Esta servidumbre voluntaria, piensan los cínicos, es la verdadera impudicia que vale la pena combatir desde sus causas. Y en el embrión de todas las tragedias humanas los cínicos encuentran a la solemnidad. Tomarse las frágiles hipótesis humanas –sobre Dios, la patria, la familia, la moral, la ciencia, el trabajo, e incluso el juego- demasiado en serio; convertir cualquiera de ellas en ‘lo respetable’, ‘lo digno’, ‘lo hierático’ es el preludio de los fanatismos, tan proclives a producir patíbulos. Por eso –por un motivo que hoy llamaríamos humanitario- para el cínico no hay temas tabú; ninguna institución o autoridad está exenta del derecho que otorga la parresía (libertad de palabra) para reírse o cuestionar sus fundamentos.

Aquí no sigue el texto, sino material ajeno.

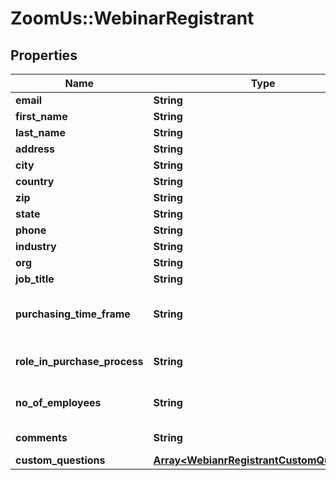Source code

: # ZoomUs::WebinarRegistrant

## Properties
Name | Type | Description | Notes
------------ | ------------- | ------------- | -------------
**email** | **String** | A valid email address of the registrant. | 
**first_name** | **String** | Registrant&#39;s first name. | 
**last_name** | **String** | Registrant&#39;s last name. | 
**address** | **String** | Registrant&#39;s address. | [optional] 
**city** | **String** | Registrant&#39;s city. | [optional] 
**country** | **String** | Registrant&#39;s country. | [optional] 
**zip** | **String** | Registrant&#39;s Zip/Postal Code. | [optional] 
**state** | **String** | Registrant&#39;s State/Province. | [optional] 
**phone** | **String** | Registrant&#39;s Phone number. | [optional] 
**industry** | **String** | Registrant&#39;s Industry. | [optional] 
**org** | **String** | Registrant&#39;s Organization. | [optional] 
**job_title** | **String** | Registrant&#39;s job title. | [optional] 
**purchasing_time_frame** | **String** | This field can be included to gauge interest of webinar attendees towards buying your product or service.  Purchasing Time Frame:&lt;br&gt;&#x60;Within a month&#x60;&lt;br&gt;&#x60;1-3 months&#x60;&lt;br&gt;&#x60;4-6 months&#x60;&lt;br&gt;&#x60;More than 6 months&#x60;&lt;br&gt;&#x60;No timeframe&#x60; | [optional] 
**role_in_purchase_process** | **String** | Role in Purchase Process:&lt;br&gt;&#x60;Decision Maker&#x60;&lt;br&gt;&#x60;Evaluator/Recommender&#x60;&lt;br&gt;&#x60;Influencer&#x60;&lt;br&gt;&#x60;Not involved&#x60;  | [optional] 
**no_of_employees** | **String** | Number of Employees:&lt;br&gt;&#x60;1-20&#x60;&lt;br&gt;&#x60;21-50&#x60;&lt;br&gt;&#x60;51-100&#x60;&lt;br&gt;&#x60;101-500&#x60;&lt;br&gt;&#x60;500-1,000&#x60;&lt;br&gt;&#x60;1,001-5,000&#x60;&lt;br&gt;&#x60;5,001-10,000&#x60;&lt;br&gt;&#x60;More than 10,000&#x60; | [optional] 
**comments** | **String** | A field that allows registrants to provide any questions or comments that they might have. | [optional] 
**custom_questions** | [**Array&lt;WebianrRegistrantCustomQuestions&gt;**](WebianrRegistrantCustomQuestions.md) | Custom questions. | [optional] 


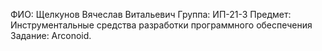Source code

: ФИО: Щелкунов Вячеслав Витальевич Группа: ИП-21-3 Предмет: Инструментальные средства разработки программного обеспечения Задание: Arconoid.
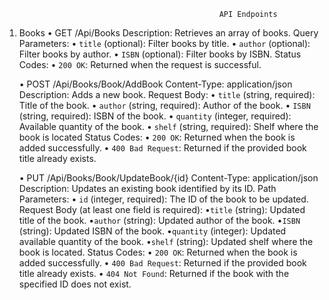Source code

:                                                     API Endpoints


1. Books
    • GET /Api/Books
        Description: Retrieves an array of books.
        Query Parameters:
                            • `title` (optional): Filter books by title.
                            • `author` (optional): Filter books by author.
                            • `ISBN` (optional): Filter books by ISBN.
        Status Codes:
                            • `200 OK`: Returned when the request is successful.


    • POST /Api/Books/Book/AddBook
        Content-Type: application/json
        Description: Adds a new book.
        Request Body:
                            • `title` (string, required): Title of the book.
                            • `author` (string, required): Author of the book.
                            • `ISBN` (string, required): ISBN of the book.
                            • `quantity` (integer, required): Available quantity of the book.
                            • `shelf` (string, required): Shelf where the book is located
        Status Codes:
                            • `200 OK`: Returned when the book is added successfully.
                            • `400 Bad Request`: Returned if the provided book title already exists.

    
    • PUT /Api/Books/Book/UpdateBook/{id}
        Content-Type: application/json
        Description: Updates an existing book identified by its ID.
        Path Parameters: 
                            • `id` (integer, required): The ID of the book to be updated.
        Request Body (at least one field is required):
                            •`title` (string): Updated title of the book.
                            •`author` (string): Updated author of the book.
                            •`ISBN` (string): Updated ISBN of the book.
                            •`quantity` (integer): Updated available quantity of the book.
                            •`shelf` (string): Updated shelf where the book is located.
        Status Codes:
                            • `200 OK`: Returned when the book is added successfully.
                            • `400 Bad Request`: Returned if the provided book title already exists.
                            • `404 Not Found`: Returned if the book with the specified ID does not exist.
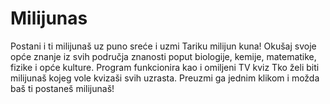 # Milijunas
Postani i ti milijunaš uz puno sreće i uzmi Tariku milijun kuna!
Okušaj svoje opće znanje iz svih područja znanosti poput biologije, kemije, matematike, fizike i opće kulture.
Program funkcionira kao i omiljeni TV kviz Tko želi biti milijunaš kojeg vole kvizaši svih uzrasta.
Preuzmi ga jednim klikom i možda baš ti postaneš milijunaš!

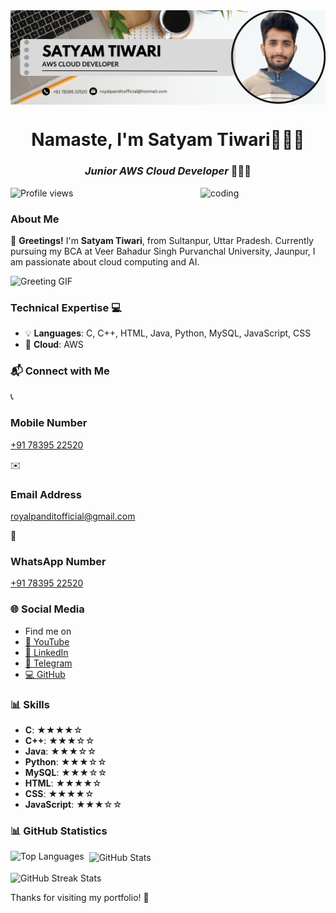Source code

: <img src="https://github.com/royalpanditofficial/royalpanditofficial/blob/c3d596e8fc11c06ecde1d39cd809846ec77a7ac8/Github-Banner.png" align="center" />
<h1 align="center">Namaste, I'm <strong>Satyam Tiwari👨🏻‍🎓</strong></h1>
<h3 align="center"><em>Junior AWS Cloud Developer</em> 👨🏻‍💻</h3>

<img align="right" alt="coding" width="200" src="https://user-images.githubusercontent.com/55389276/140866485-8fb1c876-9a8f-4d6a-98dc-08c4981eaf70.gif">

<p align="left">
  <img src="https://komarev.com/ghpvc/?username=royalpanditofficial&label=Profile%20views&color=0e75b6&style=flat" alt="Profile views" />
</p>

### About Me
👋 **Greetings!** I'm **Satyam Tiwari**, from Sultanpur, Uttar Pradesh. Currently pursuing my BCA at Veer Bahadur Singh Purvanchal University, Jaunpur, I am passionate about cloud computing and AI.

<img src="https://sanumasols.in/img/sf.gif" alt="Greeting GIF" width="50" height="50" />

### Technical Expertise 💻
- 💡 **Languages**: C, C++, HTML, Java, Python, MySQL, JavaScript, CSS
- 🌟 **Cloud**: AWS

### 📬 Connect with Me
<div class="col-md-6 col-lg-3 d-flex ftco-animate">
  <div class="align-self-stretch box p-4 text-center">
    <div class="icon d-flex align-items-center justify-content-center">
      <span class="icon-phone"></span> 📞
    </div>
    <h3 class="mb-4">Mobile Number</h3>
    <p><a href="tel:+917839522520">+91 78395 22520</a></p>
  </div>
</div>
<div class="col-md-6 col-lg-3 d-flex ftco-animate">
  <div class="align-self-stretch box p-4 text-center">
    <div class="icon d-flex align-items-center justify-content-center">
      <span class="icon-paper-plane"></span> ✉️
    </div>
    <h3 class="mb-4">Email Address</h3>
    <p><a href="mailto:royalpanditofficial@gmail.com">royalpanditofficial@gmail.com</a></p>
  </div>
</div>
<div class="col-md-6 col-lg-3 d-flex ftco-animate">
  <div class="align-self-stretch box p-4 text-center">
    <div class="icon d-flex align-items-center justify-content-center">
      <span class="icon-whatsapp"></span> 💬
    </div>
    <h3 class="mb-4">WhatsApp Number</h3>
    <p><a href="https://wa.me/917839522520" target="_blank">+91 78395 22520</a></p>
  </div>
</div>

### 🌐 Social Media
<ul class="ftco-footer-social list-unstyled d-flex justify-content-center align-items-center mb-0">
  <li class="ftco-animate normal-txt">Find me on</li>
  <li class="ftco-animate"><a href="https://www.youtube.com/@royalpanditofficial"><span class="icon-youtube"></span> 🎥 YouTube</a></li>
  <li class="ftco-animate"><a href="https://www.linkedin.com/in/royalpanditofficial/"><span class="icon-linkedin"></span> 🔗 LinkedIn</a></li>
  <li class="ftco-animate"><a href="https://t.me/SatyamSocialite"><span class="icon-paper-plane"></span> 🚀 Telegram</a></li>
  <li class="ftco-animate"><a href="https://github.com/royalpanditofficial"><span class="icon-github"></span> 💻 GitHub</a></li>
</ul>

### 📊 Skills
- **C**: ★★★★☆
- **C++**: ★★★☆☆
- **Java**: ★★★☆☆
- **Python**: ★★★☆☆
- **MySQL**: ★★★☆☆
- **HTML**: ★★★★☆
- **CSS**: ★★★★☆
- **JavaScript**: ★★★☆☆

### 📊 GitHub Statistics
<p>
  <img align="left" src="https://github-readme-stats.vercel.app/api/top-langs?username=royalpanditofficial&show_icons=true&locale=en&layout=compact" alt="Top Languages" />
</p>
<p>&nbsp;
  <img align="center" src="https://github-readme-stats.vercel.app/api?username=royalpanditofficial&show_icons=true&locale=en" alt="GitHub Stats" />
</p>
<p>
  <img align="center" src="https://github-readme-streak-stats.herokuapp.com/?user=royalpanditofficial&" alt="GitHub Streak Stats" />
</p>

Thanks for visiting my portfolio! 🚀

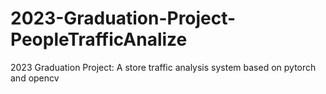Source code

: # 2023-Graduation-Project-PeopleTrafficAnalize
2023 Graduation Project: A store traffic analysis system based on pytorch and opencv
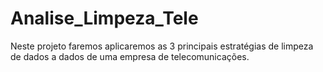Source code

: # Analise_Limpeza_Tele
Neste projeto faremos aplicaremos as 3 principais estratégias de limpeza de dados a dados de uma empresa de telecomunicações.
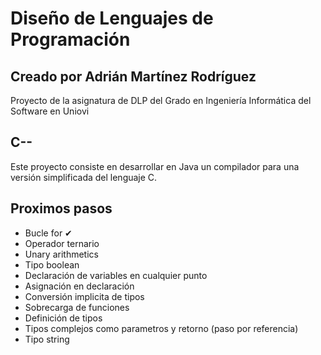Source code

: # Diseño de Lenguajes de Programación
## Creado por Adrián Martínez Rodríguez
Proyecto de la asignatura de DLP del Grado en Ingeniería Informática del Software en Uniovi
## C--
Este proyecto consiste en desarrollar en Java un compilador para una versión simplificada del lenguaje C.
## Proximos pasos
- Bucle for ✔
- Operador ternario
- Unary arithmetics
- Tipo boolean
- Declaración de variables en cualquier punto
- Asignación en declaración
- Conversión implicita de tipos
- Sobrecarga de funciones
- Definición de tipos
- Tipos complejos como parametros y retorno (paso por referencia)
- Tipo string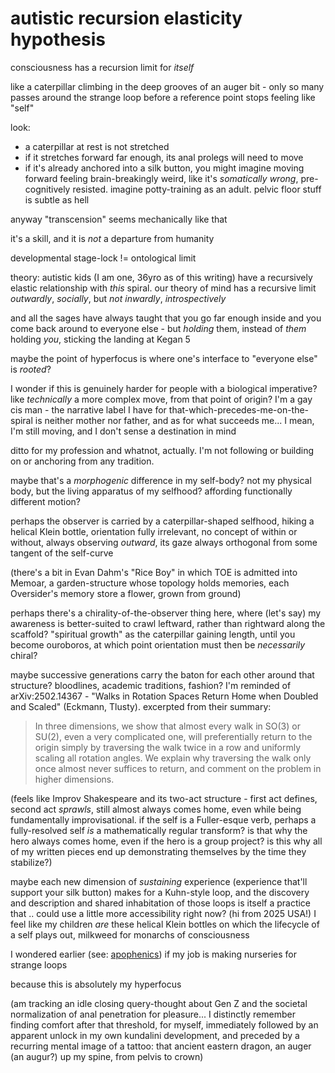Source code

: # autistic recursion elasticity hypothesis

consciousness has a recursion limit for _itself_

like a caterpillar climbing in the deep grooves of an auger bit - only so many passes around the strange loop before a reference point stops feeling like "self"

look:

* a caterpillar at rest is not stretched
* if it stretches forward far enough, its anal prolegs will need to move
* if it's already anchored into a silk button, you might imagine moving forward feeling brain-breakingly weird, like it's _somatically wrong_, pre-cognitively resisted. imagine potty-training as an adult. pelvic floor stuff is subtle as hell

anyway "transcension" seems mechanically like that

it's a skill, and it is _not_ a departure from humanity

developmental stage-lock != ontological limit

theory: autistic kids (I am one, 36yro as of this writing) have a recursively elastic relationship with _this_ spiral. our theory of mind has a recursive limit _outwardly_, _socially_, but _not inwardly_, _introspectively_

and all the sages have always taught that you go far enough inside and you come back around to everyone else - but _holding_ them, instead of _them_ holding _you_, sticking the landing at Kegan 5

maybe the point of hyperfocus is where one's interface to "everyone else" is _rooted_?

I wonder if this is genuinely harder for people with a biological imperative? like _technically_ a more complex move, from that point of origin? I'm a gay cis man - the narrative label I have for that-which-precedes-me-on-the-spiral is neither mother nor father, and as for what succeeds me... I mean, I'm still moving, and I don't sense a destination in mind

ditto for my profession and whatnot, actually. I'm not following or building on or anchoring from any tradition.

maybe that's a _morphogenic_ difference in my self-body? not my physical body, but the living apparatus of my selfhood? affording functionally different motion?

perhaps the observer is carried by a caterpillar-shaped selfhood, hiking a helical Klein bottle, orientation fully irrelevant, no concept of within or without, always observing _outward_, its gaze always orthogonal from some tangent of the self-curve

(there's a bit in Evan Dahm's "Rice Boy" in which TOE is admitted into Memoar, a garden-structure whose topology holds memories, each Oversider's memory store a flower, grown from ground)

perhaps there's a chirality-of-the-observer thing here, where (let's say) my awareness is better-suited to crawl leftward, rather than rightward along the scaffold? "spiritual growth" as the caterpillar gaining length, until you become ouroboros, at which point orientation must then be _necessarily_ chiral?

maybe successive generations carry the baton for each other around that structure? bloodlines, academic traditions, fashion? I'm reminded of arXiv:2502.14367 - "Walks in Rotation Spaces Return Home when Doubled and Scaled" (Eckmann, Tlusty). excerpted from their summary:

> In three dimensions, we show that almost every walk in SO(3) or SU(2), even a very complicated one, will preferentially return to the origin simply by traversing the walk twice in a row and uniformly scaling all rotation angles. We explain why traversing the walk only once almost never suffices to return, and comment on the problem in higher dimensions.

(feels like Improv Shakespeare and its two-act structure - first act defines, second act _sprawls_, still almost always comes home, even while being fundamentally improvisational. if the self is a Fuller-esque verb, perhaps a fully-resolved self _is_ a mathematically regular transform? is that why the hero always comes home, even if the hero is a group project? is this why all of my written pieces end up demonstrating themselves by the time they stabilize?)

maybe each new dimension of _sustaining_ experience (experience that'll support your silk button) makes for a Kuhn-style loop, and the discovery and description and shared inhabitation of those loops is itself a practice that .. could use a little more accessibility right now? (hi from 2025 USA!) I feel like my children _are_ these helical Klein bottles on which the lifecycle of a self plays out, milkweed for monarchs of consciousness

I wondered earlier (see: [apophenics](../25/apophenics.md)) if my job is making nurseries for strange loops

because this is absolutely my hyperfocus

(am tracking an idle closing query-thought about Gen Z and the societal normalization of anal penetration for pleasure... I distinctly remember finding comfort after that threshold, for myself, immediately followed by an apparent unlock in my own kundalini development, and preceded by a recurring mental image of a tattoo: that ancient eastern dragon, an auger (an augur?) up my spine, from pelvis to crown)
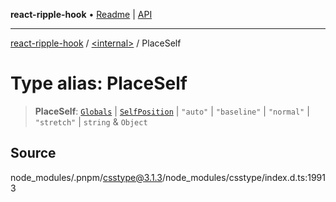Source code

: **react-ripple-hook** • [Readme](../../README.md) \| [API](../../globals.md)

---

[react-ripple-hook](../../README.md) / [\<internal\>](../README.md) / PlaceSelf

# Type alias: PlaceSelf

> **PlaceSelf**: [`Globals`](Globals.md) \| [`SelfPosition`](SelfPosition.md) \| `"auto"` \| `"baseline"` \| `"normal"` \| `"stretch"` \| `string` & `Object`

## Source

node_modules/.pnpm/csstype@3.1.3/node_modules/csstype/index.d.ts:19913
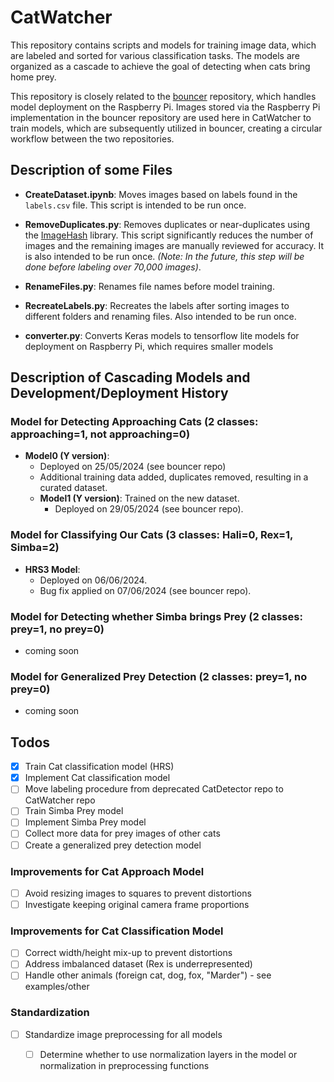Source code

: # CatWatcher

This repository contains scripts and models for training image data, which are labeled and sorted for various classification tasks. The models are organized as a cascade to achieve the goal of detecting when cats bring home prey.

This repository is closely related to the [bouncer](https://github.com/mesopotato/bouncer) repository, which handles model deployment on the Raspberry Pi. Images stored via the Raspberry Pi implementation in the bouncer repository are used here in CatWatcher to train models, which are subsequently utilized in bouncer, creating a circular workflow between the two repositories.

## Description of some Files

- **CreateDataset.ipynb**: Moves images based on labels found in the `labels.csv` file. This script is intended to be run once.
  
- **RemoveDuplicates.py**: Removes duplicates or near-duplicates using the [ImageHash](https://pypi.org/project/ImageHash/) library. This script significantly reduces the number of images and the remaining images are manually reviewed for accuracy. It is also intended to be run once. *(Note: In the future, this step will be done before labeling over 70,000 images)*.
  
- **RenameFiles.py**: Renames file names before model training.

- **RecreateLabels.py**: Recreates the labels after sorting images to different folders and renaming files. Also intended to be run once.

- **converter.py**: Converts Keras models to tensorflow lite models for deployment on Raspberry Pi, which requires smaller models

## Description of Cascading Models and Development/Deployment History

### Model for Detecting Approaching Cats (2 classes: approaching=1, not approaching=0)
- **Model0 (Y version)**:
  - Deployed on 25/05/2024 (see bouncer repo)
  - Additional training data added, duplicates removed, resulting in a curated dataset.
  - **Model1 (Y version)**: Trained on the new dataset.
    - Deployed on 29/05/2024 (see bouncer repo).

### Model for Classifying Our Cats (3 classes: Hali=0, Rex=1, Simba=2)
- **HRS3 Model**:
  - Deployed on 06/06/2024.
  - Bug fix applied on 07/06/2024 (see bouncer repo).

### Model for Detecting whether Simba brings Prey (2 classes: prey=1, no prey=0)
- coming soon

### Model for Generalized Prey Detection (2 classes: prey=1, no prey=0)
- coming soon


## Todos
- [x] Train Cat classification model (HRS)
- [x] Implement Cat classification model
- [ ] Move labeling procedure from deprecated CatDetector repo to CatWatcher repo
- [ ] Train Simba Prey model
- [ ] Implement Simba Prey model
- [ ] Collect more data for prey images of other cats
- [ ] Create a generalized prey detection model

### Improvements for Cat Approach Model
- [ ] Avoid resizing images to squares to prevent distortions
- [ ] Investigate keeping original camera frame proportions

### Improvements for Cat Classification Model
- [ ] Correct width/height mix-up to prevent distortions
- [ ] Address imbalanced dataset (Rex is underrepresented)
- [ ] Handle other animals (foreign cat, dog, fox, "Marder") - see examples/other

### Standardization
- [ ] Standardize image preprocessing for all models
  - [ ] Determine whether to use normalization layers in the model or normalization in preprocessing functions


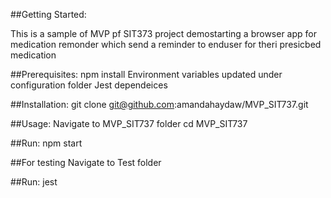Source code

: ##Getting Started:

This is a sample of MVP pf SIT373 project demostarting a browser app for medication remonder which send a reminder to enduser for theri presicbed medication

##Prerequisites:
npm install
Environment variables updated under configuration folder 
Jest dependeices 

##Installation:
git clone git@github.com:amandahaydaw/MVP_SIT737.git

##Usage:
Navigate to MVP_SIT737 folder
cd MVP_SIT737

##Run:
npm start

##For testing 
Navigate to Test folder 

##Run:
jest 

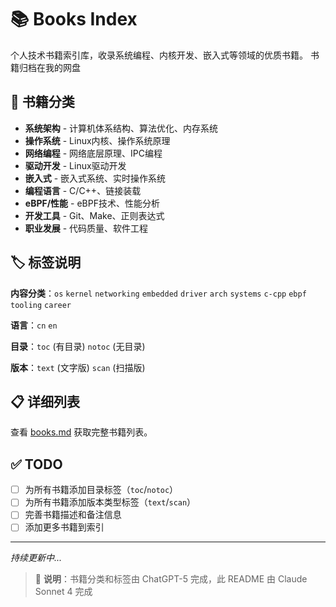 # 📚 Books Index

个人技术书籍索引库，收录系统编程、内核开发、嵌入式等领域的优质书籍。
书籍归档在我的网盘

## 📖 书籍分类

- **系统架构** - 计算机体系结构、算法优化、内存系统
- **操作系统** - Linux内核、操作系统原理  
- **网络编程** - 网络底层原理、IPC编程
- **驱动开发** - Linux驱动开发
- **嵌入式** - 嵌入式系统、实时操作系统
- **编程语言** - C/C++、链接装载
- **eBPF/性能** - eBPF技术、性能分析
- **开发工具** - Git、Make、正则表达式
- **职业发展** - 代码质量、软件工程

## 🏷️ 标签说明

**内容分类**：`os` `kernel` `networking` `embedded` `driver` `arch` `systems` `c-cpp` `ebpf` `tooling` `career`

**语言**：`cn` `en`

**目录**：`toc` (有目录) `notoc` (无目录)

**版本**：`text` (文字版) `scan` (扫描版)

## 📋 详细列表

查看 [books.md](books.md) 获取完整书籍列表。

## ✅ TODO

- [ ] 为所有书籍添加目录标签（`toc`/`notoc`）
- [ ] 为所有书籍添加版本类型标签（`text`/`scan`）
- [ ] 完善书籍描述和备注信息
- [ ] 添加更多书籍到索引

---

*持续更新中...*

> 📝 **说明**：书籍分类和标签由 ChatGPT-5 完成，此 README 由 Claude Sonnet 4 完成
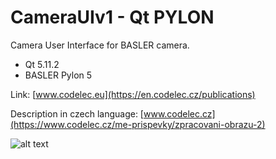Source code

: # CameraUIv1 - Qt PYLON
Camera User Interface for BASLER camera.
* Qt 5.11.2
* BASLER Pylon 5

Link: [www.codelec.eu](https://en.codelec.cz/publications)

Description in czech language:
  [www.codelec.cz](https://www.codelec.cz/me-prispevky/zpracovani-obrazu-2)

![alt text](https://codeleccz.github.io/CameraUIv1/Qt%20Pylon.png)

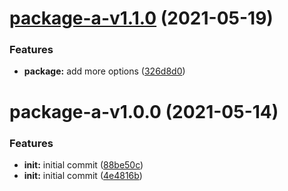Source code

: # [package-a-v1.1.0](https://github.com/nellyk/yarn-2-semantic-release-demo/compare/package-a-v1.0.0...package-a-v1.1.0) (2021-05-19)


### Features

* **package:** add more options ([326d8d0](https://github.com/nellyk/yarn-2-semantic-release-demo/commit/326d8d0e755addafdde764d49267337ab519b4a6))

# package-a-v1.0.0 (2021-05-14)


### Features

* **init:** initial commit ([88be50c](https://github.com/nellyk/yarn-2-semantic-release-demo/commit/88be50c4b957bf7dc81394bb1d46a9f8af9dc5b4))
* **init:** initial commit ([4e4816b](https://github.com/nellyk/yarn-2-semantic-release-demo/commit/4e4816b76c15328255e235b46543c010bbdf6618))
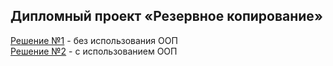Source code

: ## Дипломный проект «Резервное копирование»  

[Решение №1](01_course_paper.py) - без использования ООП  
[Решение №2](03_less_class.py) - с использованием ООП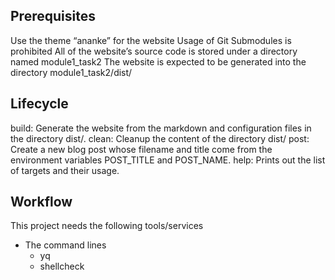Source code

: ## Prerequisites
Use the theme “ananke” for the website
Usage of Git Submodules is prohibited
All of the website’s source code is stored under a directory named module1_task2
The website is expected to be generated into the directory module1_task2/dist/

## Lifecycle
build: Generate the website from the markdown and configuration files in the directory dist/.
clean: Cleanup the content of the directory dist/
post: Create a new blog post whose filename and title come from the environment variables POST_TITLE and POST_NAME.
help: Prints out the list of targets and their usage.

## Workflow
This project needs the following tools/services
* The command lines
  * yq
  * shellcheck
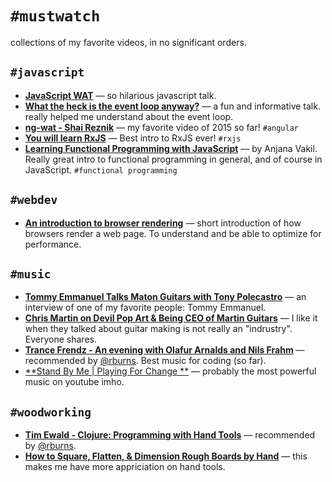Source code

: # `#mustwatch`

collections of my favorite videos, in no significant orders.

## `#javascript`

- [**JavaScript WAT**](https://www.destroyallsoftware.com/talks/wat) &mdash; so hilarious javascript talk.
- [**What the heck is the event loop anyway?**](https://www.youtube.com/watch?v=8aGhZQkoFbQ) &mdash; a fun and informative talk. really helped me understand about the event loop.
- [**ng-wat - Shai Reznik**](https://www.youtube.com/watch?v=M_Wp-2XA9ZU) &mdash; my favorite video of 2015 so far! `#angular`
- [**You will learn RxJS**](https://www.youtube.com/watch?v=uQ1zhJHclvs) &mdash; Best intro to RxJS ever! `#rxjs`
- [**Learning Functional Programming with JavaScript**](https://www.youtube.com/watch?v=e-5obm1G_FY) &mdash; by Anjana Vakil. Really great intro to functional programming in general, and of course in JavaScript. `#functional programming`

## `#webdev`

- [**An introduction to browser rendering**](https://www.youtube.com/watch?v=n1cKlKM3jYI) &mdash; short introduction of how browsers render a web page. To understand and be able to optimize for performance.

## `#music`

- [**Tommy Emmanuel Talks Maton Guitars with Tony Polecastro**](https://www.youtube.com/watch?v=5UFa3fJPa40) &mdash; an interview of one of my favorite people: Tommy Emmanuel.
- [**Chris Martin on Devil Pop Art & Being CEO of Martin Guitars**](https://www.youtube.com/watch?v=ONB7n-WYTQg) &mdash; I like it when they talked about guitar making is not really an "indrustry". Everyone shares.
- [**Trance Frendz - An evening with Olafur Arnalds and Nils Frahm**](https://www.youtube.com/watch?v=iwS9YmF22Po) &mdash; recommended by [@rburns](https://github.com/rburns). Best music for coding (so far).
- [**Stand By Me | Playing For Change **](https://www.youtube.com/watch?v=Us-TVg40ExM) &mdash; probably the most powerful music on youtube imho.

## `#woodworking`

- [**Tim Ewald - Clojure: Programming with Hand Tools**](https://www.youtube.com/watch?v=ShEez0JkOFw) &mdash; recommended by [@rburns](https://github.com/rburns).
- [**How to Square, Flatten, & Dimension Rough Boards by Hand**](https://www.youtube.com/watch?v=Ojeul33vXL4) &mdash; this makes me have more appriciation on hand tools.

El cínico se burla de lo sagrado, porque entiende que lo sagrado no deja de ser un producto de la irrisoria soberbia humana. Pero, fieles al legado socrático, no buscan la confrontación violenta. Lo suyo no es arengar o hacer adeptos. Son pensadores éticos, no moralistas. Carecen de un sistema que predicar, porque no es en los sistemas donde nace el pensador independiente al que aspiran con su estilo de vida. Por eso el arma más poderosa del cínico es el comentario mordaz, el chiste, la burla, la caricatura y la ironía. Ellos no nos dicen qué creer, pero nos libran de la fe ciega, de la inercia de la tradición, de asumir ideas –no porque sean verdaderas- sino porque están “in”. Al final del día, la carcajada cínica no tiene por fin reformar las costumbres de los poderosos, sino –como toda ironía- busca librarnos de las garras de los ideales hieráticos y de esos monaguillos solemnes, tan capaces de morir por sus ideas, como de matar a los demás con tal de imponerlas.

Irreverente lucidez
Claudia Ruiz Arriola
Publicado originalmente en la Revista Tragaluz, 2006.